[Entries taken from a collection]
-.-.-
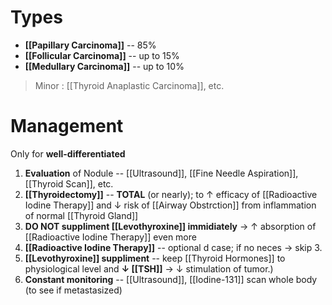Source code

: # Types
- **[[Papillary Carcinoma]]** -- 85%
- **[[Follicular Carcinoma]]** -- up to 15%
- **[[Medullary Carcinoma]]** -- up to 10%
> Minor : [[Thyroid Anaplastic Carcinoma]], etc.

# Management
Only for **well-differentiated**

1. **Evaluation** of Nodule -- [[Ultrasound]], [[Fine Needle Aspiration]], [[Thyroid Scan]], etc.
2. **[[Thyroidectomy]]** -- **TOTAL** (or nearly); to ↑ efficacy of [[Radioactive Iodine Therapy]] and ↓ risk of [[Airway Obstrction]] from inflammation of normal [[Thyroid Gland]]
3. **DO NOT suppliment [[Levothyroxine]] immidiately** → ↑ absorption of [[Radioactive Iodine Therapy]] even more
4. **[[Radioactive Iodine Therapy]]** -- optional d case; if no neces → skip 3.
5. **[[Levothyroxine]] suppliment** -- keep [[Thyroid Hormones]] to physiological level and **↓ [[TSH]]** → ↓ stimulation of tumor.)
6. **Constant monitoring** -- [[Ultrasound]], [[Iodine-131]] scan whole body (to see if metastasized)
-.-.-
> **Assignment**:
Which lines run from the one containing "Anaplastic Carcinoma]], etc." to the end of the records? Transcribe exactly those, both ends included.

> **Result**:
> Minor : [[Thyroid Anaplastic Carcinoma]], etc.

# Management
Only for **well-differentiated**

1. **Evaluation** of Nodule -- [[Ultrasound]], [[Fine Needle Aspiration]], [[Thyroid Scan]], etc.
2. **[[Thyroidectomy]]** -- **TOTAL** (or nearly); to ↑ efficacy of [[Radioactive Iodine Therapy]] and ↓ risk of [[Airway Obstrction]] from inflammation of normal [[Thyroid Gland]]
3. **DO NOT suppliment [[Levothyroxine]] immidiately** → ↑ absorption of [[Radioactive Iodine Therapy]] even more
4. **[[Radioactive Iodine Therapy]]** -- optional d case; if no neces → skip 3.
5. **[[Levothyroxine]] suppliment** -- keep [[Thyroid Hormones]] to physiological level and **↓ [[TSH]]** → ↓ stimulation of tumor.)
6. **Constant monitoring** -- [[Ultrasound]], [[Iodine-131]] scan whole body (to see if metastasized)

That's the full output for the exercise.